TASK DIRECTIONS:
From the first line of the data below through the line holding "the universal impossibility: the", write out each line exactly as it stands.

(RECORDS FOR THE TASK begins)

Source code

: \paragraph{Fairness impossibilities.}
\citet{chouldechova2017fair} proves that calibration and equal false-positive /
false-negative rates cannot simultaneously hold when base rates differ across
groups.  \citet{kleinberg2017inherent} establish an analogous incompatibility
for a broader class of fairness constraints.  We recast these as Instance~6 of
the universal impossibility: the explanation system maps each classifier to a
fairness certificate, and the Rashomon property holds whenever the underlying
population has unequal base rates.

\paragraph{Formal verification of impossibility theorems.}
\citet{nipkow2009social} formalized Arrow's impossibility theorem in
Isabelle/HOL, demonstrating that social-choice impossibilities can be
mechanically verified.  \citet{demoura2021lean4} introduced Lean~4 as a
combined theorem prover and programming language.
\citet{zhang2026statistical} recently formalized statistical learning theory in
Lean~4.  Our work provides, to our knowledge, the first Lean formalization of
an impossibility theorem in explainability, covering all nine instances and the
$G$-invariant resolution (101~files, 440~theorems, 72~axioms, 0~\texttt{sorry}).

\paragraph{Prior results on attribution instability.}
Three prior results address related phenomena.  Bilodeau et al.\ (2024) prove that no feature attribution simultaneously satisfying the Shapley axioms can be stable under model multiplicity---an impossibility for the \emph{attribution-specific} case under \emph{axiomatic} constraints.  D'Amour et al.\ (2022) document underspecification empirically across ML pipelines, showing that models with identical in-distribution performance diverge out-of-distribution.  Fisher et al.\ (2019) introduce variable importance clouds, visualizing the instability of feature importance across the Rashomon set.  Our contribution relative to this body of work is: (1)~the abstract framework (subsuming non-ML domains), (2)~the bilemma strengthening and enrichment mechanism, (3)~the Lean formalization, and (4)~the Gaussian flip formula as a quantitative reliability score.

(RECORDS FOR THE TASK ends)

RESULT:
Source code

: \paragraph{Fairness impossibilities.}
\citet{chouldechova2017fair} proves that calibration and equal false-positive /
false-negative rates cannot simultaneously hold when base rates differ across
groups.  \citet{kleinberg2017inherent} establish an analogous incompatibility
for a broader class of fairness constraints.  We recast these as Instance~6 of
the universal impossibility: the explanation system maps each classifier to a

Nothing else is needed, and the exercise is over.